▶ [Task statement]:
In the entries below, find the line with "changes to what" and the line with "modelsim and shit.". Return those two lines and all lines between them, exactly.
********************
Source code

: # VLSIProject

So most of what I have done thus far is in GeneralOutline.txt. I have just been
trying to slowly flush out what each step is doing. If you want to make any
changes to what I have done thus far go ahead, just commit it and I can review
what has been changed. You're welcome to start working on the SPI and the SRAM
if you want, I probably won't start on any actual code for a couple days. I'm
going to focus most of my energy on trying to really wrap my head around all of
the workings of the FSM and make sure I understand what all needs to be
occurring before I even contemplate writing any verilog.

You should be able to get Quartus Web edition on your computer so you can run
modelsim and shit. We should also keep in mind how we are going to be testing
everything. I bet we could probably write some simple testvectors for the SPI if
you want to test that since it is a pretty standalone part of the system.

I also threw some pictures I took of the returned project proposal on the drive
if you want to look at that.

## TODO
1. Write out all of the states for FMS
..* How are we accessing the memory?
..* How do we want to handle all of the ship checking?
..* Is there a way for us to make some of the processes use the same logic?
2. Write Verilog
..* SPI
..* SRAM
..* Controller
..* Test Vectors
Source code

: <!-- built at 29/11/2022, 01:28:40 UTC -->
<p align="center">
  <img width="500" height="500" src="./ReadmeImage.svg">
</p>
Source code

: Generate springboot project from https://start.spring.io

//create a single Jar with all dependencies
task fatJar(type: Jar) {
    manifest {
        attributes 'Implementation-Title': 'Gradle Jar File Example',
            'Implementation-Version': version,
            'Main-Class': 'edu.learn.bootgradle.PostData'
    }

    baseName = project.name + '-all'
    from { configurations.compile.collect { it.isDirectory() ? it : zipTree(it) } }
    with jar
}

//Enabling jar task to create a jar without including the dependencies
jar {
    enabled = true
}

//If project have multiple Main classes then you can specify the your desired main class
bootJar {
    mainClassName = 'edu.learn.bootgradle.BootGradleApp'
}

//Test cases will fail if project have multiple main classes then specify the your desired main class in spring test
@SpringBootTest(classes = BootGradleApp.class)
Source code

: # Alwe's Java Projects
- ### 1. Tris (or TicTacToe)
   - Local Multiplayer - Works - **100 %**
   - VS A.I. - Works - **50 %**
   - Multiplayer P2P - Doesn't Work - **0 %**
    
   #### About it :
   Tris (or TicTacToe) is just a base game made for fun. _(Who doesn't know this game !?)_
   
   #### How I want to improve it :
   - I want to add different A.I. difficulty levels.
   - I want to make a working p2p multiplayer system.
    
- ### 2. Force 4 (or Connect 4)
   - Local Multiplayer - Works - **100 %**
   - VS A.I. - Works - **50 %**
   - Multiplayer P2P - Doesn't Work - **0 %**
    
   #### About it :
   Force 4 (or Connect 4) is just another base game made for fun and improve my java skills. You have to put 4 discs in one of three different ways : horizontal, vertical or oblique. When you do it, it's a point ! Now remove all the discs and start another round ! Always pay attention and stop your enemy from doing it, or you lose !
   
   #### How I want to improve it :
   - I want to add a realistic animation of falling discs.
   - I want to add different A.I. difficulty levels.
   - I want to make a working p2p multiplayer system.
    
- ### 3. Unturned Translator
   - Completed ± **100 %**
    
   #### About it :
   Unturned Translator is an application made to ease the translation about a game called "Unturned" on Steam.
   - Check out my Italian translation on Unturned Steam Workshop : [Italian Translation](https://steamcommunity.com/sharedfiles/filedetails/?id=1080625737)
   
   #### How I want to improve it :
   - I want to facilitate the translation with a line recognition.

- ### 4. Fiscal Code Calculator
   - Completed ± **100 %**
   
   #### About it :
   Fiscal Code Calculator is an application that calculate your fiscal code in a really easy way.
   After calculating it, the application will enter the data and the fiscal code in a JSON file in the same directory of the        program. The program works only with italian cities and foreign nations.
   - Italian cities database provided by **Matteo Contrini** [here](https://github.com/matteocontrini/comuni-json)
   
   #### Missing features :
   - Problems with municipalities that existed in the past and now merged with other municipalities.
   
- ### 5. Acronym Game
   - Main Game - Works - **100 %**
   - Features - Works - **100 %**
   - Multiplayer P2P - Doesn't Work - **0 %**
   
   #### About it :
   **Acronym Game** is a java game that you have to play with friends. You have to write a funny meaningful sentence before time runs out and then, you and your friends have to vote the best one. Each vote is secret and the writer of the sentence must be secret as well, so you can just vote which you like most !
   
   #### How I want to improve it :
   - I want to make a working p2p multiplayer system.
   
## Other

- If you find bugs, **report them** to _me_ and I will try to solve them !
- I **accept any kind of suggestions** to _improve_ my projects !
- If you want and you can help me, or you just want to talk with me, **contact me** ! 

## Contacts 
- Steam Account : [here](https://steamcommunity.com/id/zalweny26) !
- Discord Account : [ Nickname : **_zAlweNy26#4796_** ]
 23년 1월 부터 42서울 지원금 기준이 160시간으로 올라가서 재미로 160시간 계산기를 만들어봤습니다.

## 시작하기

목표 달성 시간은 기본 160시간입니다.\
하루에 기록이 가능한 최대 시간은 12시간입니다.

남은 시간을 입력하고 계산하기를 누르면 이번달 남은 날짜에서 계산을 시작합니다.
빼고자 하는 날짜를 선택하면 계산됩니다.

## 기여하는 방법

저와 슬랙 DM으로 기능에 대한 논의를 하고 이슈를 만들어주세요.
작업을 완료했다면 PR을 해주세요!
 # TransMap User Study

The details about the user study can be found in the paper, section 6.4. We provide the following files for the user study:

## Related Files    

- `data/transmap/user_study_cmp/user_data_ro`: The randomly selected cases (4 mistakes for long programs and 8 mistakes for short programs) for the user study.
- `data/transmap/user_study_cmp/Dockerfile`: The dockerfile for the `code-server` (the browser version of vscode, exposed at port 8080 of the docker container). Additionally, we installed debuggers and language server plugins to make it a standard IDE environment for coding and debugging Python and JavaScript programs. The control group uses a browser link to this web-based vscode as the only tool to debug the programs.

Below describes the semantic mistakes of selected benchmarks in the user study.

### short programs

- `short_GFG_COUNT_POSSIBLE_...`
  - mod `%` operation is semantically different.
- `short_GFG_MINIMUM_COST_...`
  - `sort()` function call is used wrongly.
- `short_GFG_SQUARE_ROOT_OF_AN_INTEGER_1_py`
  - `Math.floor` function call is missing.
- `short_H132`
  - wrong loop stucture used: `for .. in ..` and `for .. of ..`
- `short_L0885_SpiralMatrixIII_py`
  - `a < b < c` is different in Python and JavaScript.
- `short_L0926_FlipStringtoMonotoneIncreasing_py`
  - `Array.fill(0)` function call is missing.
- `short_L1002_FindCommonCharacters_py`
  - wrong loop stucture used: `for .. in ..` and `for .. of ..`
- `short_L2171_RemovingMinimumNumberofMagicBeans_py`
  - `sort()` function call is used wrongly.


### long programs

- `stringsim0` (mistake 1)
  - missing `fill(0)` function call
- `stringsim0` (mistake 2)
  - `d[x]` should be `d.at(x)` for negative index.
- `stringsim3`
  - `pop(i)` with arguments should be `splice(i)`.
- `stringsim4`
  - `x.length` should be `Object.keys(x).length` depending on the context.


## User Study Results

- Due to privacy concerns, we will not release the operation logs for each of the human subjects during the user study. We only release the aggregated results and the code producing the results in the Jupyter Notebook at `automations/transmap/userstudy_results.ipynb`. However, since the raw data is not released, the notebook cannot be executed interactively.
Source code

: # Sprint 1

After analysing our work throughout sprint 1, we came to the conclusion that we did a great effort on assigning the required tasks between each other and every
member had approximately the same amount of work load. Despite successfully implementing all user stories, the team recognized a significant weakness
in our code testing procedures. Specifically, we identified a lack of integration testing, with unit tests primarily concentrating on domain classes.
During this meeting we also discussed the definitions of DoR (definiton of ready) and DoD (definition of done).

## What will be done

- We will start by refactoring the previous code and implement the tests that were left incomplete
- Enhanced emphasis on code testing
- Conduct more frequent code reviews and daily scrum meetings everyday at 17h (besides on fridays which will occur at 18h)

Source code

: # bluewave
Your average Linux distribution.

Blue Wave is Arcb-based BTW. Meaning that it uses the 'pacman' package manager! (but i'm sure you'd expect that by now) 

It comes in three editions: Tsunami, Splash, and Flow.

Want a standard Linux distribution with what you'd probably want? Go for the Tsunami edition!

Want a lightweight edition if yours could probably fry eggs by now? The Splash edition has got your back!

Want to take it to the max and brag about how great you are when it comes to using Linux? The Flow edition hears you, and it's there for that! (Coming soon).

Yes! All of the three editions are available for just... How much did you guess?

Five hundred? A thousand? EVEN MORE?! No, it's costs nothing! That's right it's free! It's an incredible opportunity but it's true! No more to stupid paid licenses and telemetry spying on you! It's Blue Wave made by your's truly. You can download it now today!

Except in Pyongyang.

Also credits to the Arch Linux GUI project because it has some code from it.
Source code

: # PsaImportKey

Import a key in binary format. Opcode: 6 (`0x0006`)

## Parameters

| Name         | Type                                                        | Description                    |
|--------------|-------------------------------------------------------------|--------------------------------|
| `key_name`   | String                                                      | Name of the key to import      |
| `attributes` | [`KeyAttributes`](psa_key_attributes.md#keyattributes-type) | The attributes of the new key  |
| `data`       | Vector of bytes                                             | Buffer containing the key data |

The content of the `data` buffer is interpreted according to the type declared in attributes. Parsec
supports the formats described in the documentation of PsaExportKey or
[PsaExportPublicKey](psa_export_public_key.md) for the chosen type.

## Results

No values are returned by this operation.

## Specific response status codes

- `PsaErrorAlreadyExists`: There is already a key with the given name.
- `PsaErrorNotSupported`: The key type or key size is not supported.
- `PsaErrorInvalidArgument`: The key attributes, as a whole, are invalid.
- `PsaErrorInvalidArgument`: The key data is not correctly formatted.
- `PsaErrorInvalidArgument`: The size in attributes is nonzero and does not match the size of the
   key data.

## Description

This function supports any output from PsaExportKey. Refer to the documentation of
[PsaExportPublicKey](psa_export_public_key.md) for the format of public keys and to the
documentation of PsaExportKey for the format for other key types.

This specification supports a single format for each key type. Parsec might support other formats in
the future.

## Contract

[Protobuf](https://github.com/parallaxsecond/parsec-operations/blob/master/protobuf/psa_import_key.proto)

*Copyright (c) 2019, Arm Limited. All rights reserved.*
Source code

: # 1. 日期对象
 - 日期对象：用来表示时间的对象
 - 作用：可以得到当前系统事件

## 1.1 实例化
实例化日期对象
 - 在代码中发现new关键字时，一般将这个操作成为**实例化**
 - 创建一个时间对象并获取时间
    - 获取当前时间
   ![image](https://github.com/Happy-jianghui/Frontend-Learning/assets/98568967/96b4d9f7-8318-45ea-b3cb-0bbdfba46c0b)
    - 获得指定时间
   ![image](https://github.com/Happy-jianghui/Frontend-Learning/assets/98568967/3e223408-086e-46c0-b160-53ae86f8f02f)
********************
▶ [Response area]:
changes to what I have done thus far go ahead, just commit it and I can review
what has been changed. You're welcome to start working on the SPI and the SRAM
if you want, I probably won't start on any actual code for a couple days. I'm
going to focus most of my energy on trying to really wrap my head around all of
the workings of the FSM and make sure I understand what all needs to be
occurring before I even contemplate writing any verilog.

You should be able to get Quartus Web edition on your computer so you can run
modelsim and shit. We should also keep in mind how we are going to be testing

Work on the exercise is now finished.